Another example, considering $X \sim Beta(\alpha = 2, \beta = 2)$:
```{r}
library(AcceptReject)
library(cowplot)
# Ensuring reproducibility
set.seed(0)
x <- accept_reject(
n = 100000L,
f = dbeta,
continuous = TRUE,
args_f = list(shape1 = 2, shape2 = 2),
xlim = c(0, 1)
)
print(x)
a <- plot(x)
b <- qqplot(x)
plot_grid(a, b, nrow = 2L, labels = c("a", "b"))
# Inspecting the estimated value of c by accept_reject()
# Note that c = 1.5 indeed causes the base density,
# which in this case was the default (uniform), to overlap the # density of the beta:
inspect(
f = dbeta,
args_f = list(shape1 = 2, shape2 = 2),
f_base = dunif,
args_f_base = c(min = 0, max = 1),
xlim = c(0, 1),
c = attr(x, "c")
)
```
Note that `c` is an attribute of `x`. To access all attributes, you can use `attributes(x)`. Most likely, you won't need to access these attributes. They are useful for plotting methods.
## 🕵️♀️ Example of inspection
```{r}
library(AcceptReject)
library(cowplot) # install.packages("cowplot")
# Ensuring reproducibility
set.seed(0)
# Inspecting
# Case a
a <- inspect(
f = dweibull,
args_f = list(shape = 2.1, scale = 2.2),
f_base = dgamma,
args_f_base = list(shape = 2.8, rate = 1.2),
xlim = c(0, 6),
c = 1.2
)
# Inspecting
# Case b
b <- inspect(
f = dweibull,
args_f = list(shape = 2.1, scale = 2.2),
f_base = dgamma,
args_f_base = list(shape = 2.9, rate = 2.5),
xlim = c(0, 6),
c = 1.4
)
plot_grid(a, b, nrow = 2L, labels = c("a", "b"))
```
Notice that considering the distribution in scenario "a" in the code above is more convenient. Note that the area is approximately 1, the base probability density function with parameters `shape = 2.8` and `rate = 1.2` provides a shape close to the theoretical distribution, and `c = 1.2` ensures that the base density function upper bounds the theoretical probability density function.
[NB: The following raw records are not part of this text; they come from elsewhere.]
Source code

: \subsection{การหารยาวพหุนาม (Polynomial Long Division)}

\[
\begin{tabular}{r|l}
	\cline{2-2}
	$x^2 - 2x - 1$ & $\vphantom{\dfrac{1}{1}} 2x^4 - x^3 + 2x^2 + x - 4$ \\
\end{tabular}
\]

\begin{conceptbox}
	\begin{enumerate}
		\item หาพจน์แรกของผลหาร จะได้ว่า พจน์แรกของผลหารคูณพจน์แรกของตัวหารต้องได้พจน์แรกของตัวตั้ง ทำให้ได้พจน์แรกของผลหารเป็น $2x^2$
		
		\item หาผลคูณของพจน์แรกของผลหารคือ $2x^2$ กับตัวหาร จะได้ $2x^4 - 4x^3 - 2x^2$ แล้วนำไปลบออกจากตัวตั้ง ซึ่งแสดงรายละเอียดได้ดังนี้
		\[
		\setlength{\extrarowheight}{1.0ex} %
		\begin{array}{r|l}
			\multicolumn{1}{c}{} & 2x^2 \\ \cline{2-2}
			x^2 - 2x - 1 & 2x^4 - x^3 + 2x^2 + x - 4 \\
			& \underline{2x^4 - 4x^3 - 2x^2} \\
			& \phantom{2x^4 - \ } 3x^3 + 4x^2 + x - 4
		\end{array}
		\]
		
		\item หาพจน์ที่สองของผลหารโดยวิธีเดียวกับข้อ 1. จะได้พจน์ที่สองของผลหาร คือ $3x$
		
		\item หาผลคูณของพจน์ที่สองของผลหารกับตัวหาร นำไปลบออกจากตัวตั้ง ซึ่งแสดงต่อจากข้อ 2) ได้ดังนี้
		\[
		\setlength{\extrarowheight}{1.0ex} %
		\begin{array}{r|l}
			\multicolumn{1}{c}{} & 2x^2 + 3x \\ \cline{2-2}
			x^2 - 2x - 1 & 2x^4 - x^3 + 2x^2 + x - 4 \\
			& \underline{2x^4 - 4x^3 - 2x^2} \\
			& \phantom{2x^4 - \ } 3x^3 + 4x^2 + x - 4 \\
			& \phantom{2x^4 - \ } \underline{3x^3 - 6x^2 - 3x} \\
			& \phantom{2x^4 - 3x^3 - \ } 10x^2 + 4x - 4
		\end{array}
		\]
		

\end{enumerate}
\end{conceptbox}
Therefore, considering `f_base` with $\Gamma(\alpha = 2.8, \beta = 1.2)$ and `c = 1.2` is a reasonable choice for a base distribution.
Therefore, passing arguments to `f_base = dgamma`, `args_f_base = list(shape = 2.8, rate = 1.2)`, and `c = 1.2` to the [`accept_reject()`](https://prdm0.github.io/AcceptReject/reference/accept_reject.html) function will lead us to an even more efficient code.
```{r}
library(AcceptReject)
library(tictoc) # install.packages("tictoc")
# Ensuring reproducibility
set.seed(0)
# Not specifying the base probability density function
tic()
case_1 <- accept_reject(
n = 2000,
continuous = TRUE,
f = dweibull,
args_f = list(shape = 2.1, scale = 2.2),
xlim = c(0, 6)
)
toc()
# Specifying the base probability density function
tic()
case_2 <- accept_reject(
n = 2000,
continuous = TRUE,
f = dweibull,
args_f = list(shape = 2.1, scale = 2.2),
f_base = dgamma,
random_base = rgamma,
args_f_base = list(shape = 2.8, rate = 1.2),
xlim = c(0, 6),
c = 1.2
)
toc()
# Visualizing the results
p1 <- plot(case_1)
p2 <- plot(case_2)
plot_grid(p1, p2, nrow = 2L)
# QQ-plot
q1 <- qqplot(case_1)
q2 <- qqplot(case_2)
plot_grid(q1, q2, nrow = 1L)
```
Notice that the results were very close in a graphical analysis. However, the execution time specifying a convenient base density was lower for a very large sample.